Try it
Filter the entries below, keeping only lines with the word "again".
** Opening Task material block **
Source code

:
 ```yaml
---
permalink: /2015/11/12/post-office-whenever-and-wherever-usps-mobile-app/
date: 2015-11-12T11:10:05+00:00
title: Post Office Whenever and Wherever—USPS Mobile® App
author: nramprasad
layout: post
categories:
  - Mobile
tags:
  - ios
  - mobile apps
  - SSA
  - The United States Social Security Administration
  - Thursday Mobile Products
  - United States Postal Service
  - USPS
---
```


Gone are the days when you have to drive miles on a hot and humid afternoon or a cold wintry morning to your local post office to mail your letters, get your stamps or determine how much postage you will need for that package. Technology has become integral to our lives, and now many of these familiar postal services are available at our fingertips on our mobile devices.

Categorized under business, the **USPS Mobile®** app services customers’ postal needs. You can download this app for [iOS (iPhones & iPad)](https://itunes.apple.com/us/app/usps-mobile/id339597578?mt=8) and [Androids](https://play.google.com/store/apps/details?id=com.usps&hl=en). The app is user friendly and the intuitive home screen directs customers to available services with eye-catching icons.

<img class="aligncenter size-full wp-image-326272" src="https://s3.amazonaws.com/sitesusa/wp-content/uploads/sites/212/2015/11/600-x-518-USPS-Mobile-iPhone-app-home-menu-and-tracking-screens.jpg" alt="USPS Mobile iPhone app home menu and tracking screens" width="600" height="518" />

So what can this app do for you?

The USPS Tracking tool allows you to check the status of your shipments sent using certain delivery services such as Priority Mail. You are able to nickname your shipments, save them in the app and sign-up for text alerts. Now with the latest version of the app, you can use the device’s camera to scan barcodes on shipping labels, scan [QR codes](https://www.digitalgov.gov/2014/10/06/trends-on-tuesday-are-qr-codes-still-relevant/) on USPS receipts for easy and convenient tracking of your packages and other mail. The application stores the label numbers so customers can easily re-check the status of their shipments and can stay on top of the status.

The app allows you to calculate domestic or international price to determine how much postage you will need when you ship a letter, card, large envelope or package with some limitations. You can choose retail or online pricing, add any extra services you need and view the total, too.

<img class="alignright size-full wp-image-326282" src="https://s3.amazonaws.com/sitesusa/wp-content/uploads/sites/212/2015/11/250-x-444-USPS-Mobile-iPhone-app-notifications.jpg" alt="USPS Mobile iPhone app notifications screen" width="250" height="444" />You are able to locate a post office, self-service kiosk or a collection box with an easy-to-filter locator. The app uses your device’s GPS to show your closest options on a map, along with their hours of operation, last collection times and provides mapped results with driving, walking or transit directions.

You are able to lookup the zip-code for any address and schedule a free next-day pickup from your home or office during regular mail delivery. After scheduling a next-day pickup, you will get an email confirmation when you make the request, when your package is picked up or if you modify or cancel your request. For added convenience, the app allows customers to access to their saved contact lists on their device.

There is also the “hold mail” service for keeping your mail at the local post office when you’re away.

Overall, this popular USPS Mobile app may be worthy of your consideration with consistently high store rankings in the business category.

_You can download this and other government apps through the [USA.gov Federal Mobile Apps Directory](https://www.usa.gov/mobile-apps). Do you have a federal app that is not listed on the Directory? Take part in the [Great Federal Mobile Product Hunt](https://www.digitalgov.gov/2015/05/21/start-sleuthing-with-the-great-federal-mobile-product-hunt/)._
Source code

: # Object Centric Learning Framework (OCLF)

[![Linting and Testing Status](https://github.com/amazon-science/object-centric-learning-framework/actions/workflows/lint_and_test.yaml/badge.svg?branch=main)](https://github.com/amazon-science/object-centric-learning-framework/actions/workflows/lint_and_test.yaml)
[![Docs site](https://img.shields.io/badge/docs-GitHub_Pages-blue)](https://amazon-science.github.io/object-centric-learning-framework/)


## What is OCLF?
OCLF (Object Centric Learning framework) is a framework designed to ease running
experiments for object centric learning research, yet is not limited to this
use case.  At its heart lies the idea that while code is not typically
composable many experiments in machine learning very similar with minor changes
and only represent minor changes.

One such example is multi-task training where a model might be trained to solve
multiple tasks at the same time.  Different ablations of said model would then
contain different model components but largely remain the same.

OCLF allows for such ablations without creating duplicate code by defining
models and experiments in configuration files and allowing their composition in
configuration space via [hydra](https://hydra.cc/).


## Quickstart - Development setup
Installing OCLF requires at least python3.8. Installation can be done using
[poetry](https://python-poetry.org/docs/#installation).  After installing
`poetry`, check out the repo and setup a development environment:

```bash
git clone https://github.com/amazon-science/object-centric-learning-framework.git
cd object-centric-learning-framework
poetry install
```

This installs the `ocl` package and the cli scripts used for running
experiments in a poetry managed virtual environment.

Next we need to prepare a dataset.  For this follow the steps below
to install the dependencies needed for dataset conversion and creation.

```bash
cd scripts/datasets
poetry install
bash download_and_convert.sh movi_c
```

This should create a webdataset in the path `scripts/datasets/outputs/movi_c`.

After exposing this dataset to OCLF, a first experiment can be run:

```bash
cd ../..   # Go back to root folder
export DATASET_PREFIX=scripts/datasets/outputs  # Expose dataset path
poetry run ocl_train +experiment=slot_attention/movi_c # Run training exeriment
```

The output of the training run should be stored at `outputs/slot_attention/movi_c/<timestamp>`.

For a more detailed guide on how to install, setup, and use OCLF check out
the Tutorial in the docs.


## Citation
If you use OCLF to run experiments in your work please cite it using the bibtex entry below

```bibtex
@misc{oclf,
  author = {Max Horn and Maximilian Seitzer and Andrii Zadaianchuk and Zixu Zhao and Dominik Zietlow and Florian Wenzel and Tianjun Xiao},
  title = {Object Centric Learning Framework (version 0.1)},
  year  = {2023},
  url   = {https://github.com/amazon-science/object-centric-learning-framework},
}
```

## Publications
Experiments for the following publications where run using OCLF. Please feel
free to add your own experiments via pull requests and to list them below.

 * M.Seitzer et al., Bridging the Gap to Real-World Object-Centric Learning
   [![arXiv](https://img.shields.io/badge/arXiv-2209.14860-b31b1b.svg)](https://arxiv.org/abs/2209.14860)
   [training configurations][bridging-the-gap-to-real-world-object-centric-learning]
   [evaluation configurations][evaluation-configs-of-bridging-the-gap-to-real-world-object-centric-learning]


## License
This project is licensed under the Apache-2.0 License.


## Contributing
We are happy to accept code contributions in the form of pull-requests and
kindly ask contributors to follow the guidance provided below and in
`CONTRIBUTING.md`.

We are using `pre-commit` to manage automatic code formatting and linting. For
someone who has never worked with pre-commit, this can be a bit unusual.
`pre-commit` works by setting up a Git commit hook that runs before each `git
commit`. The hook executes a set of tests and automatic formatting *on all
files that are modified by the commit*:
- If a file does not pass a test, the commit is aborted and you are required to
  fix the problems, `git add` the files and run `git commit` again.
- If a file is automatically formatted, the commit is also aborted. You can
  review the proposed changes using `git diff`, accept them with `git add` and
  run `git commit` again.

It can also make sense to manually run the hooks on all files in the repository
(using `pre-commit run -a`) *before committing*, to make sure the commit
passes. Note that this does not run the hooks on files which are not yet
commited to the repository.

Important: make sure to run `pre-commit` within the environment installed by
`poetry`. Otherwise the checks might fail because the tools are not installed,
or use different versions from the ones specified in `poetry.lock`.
** Closing Task material block **
The completed task
  fix the problems, `git add` the files and run `git commit` again.
  run `git commit` again.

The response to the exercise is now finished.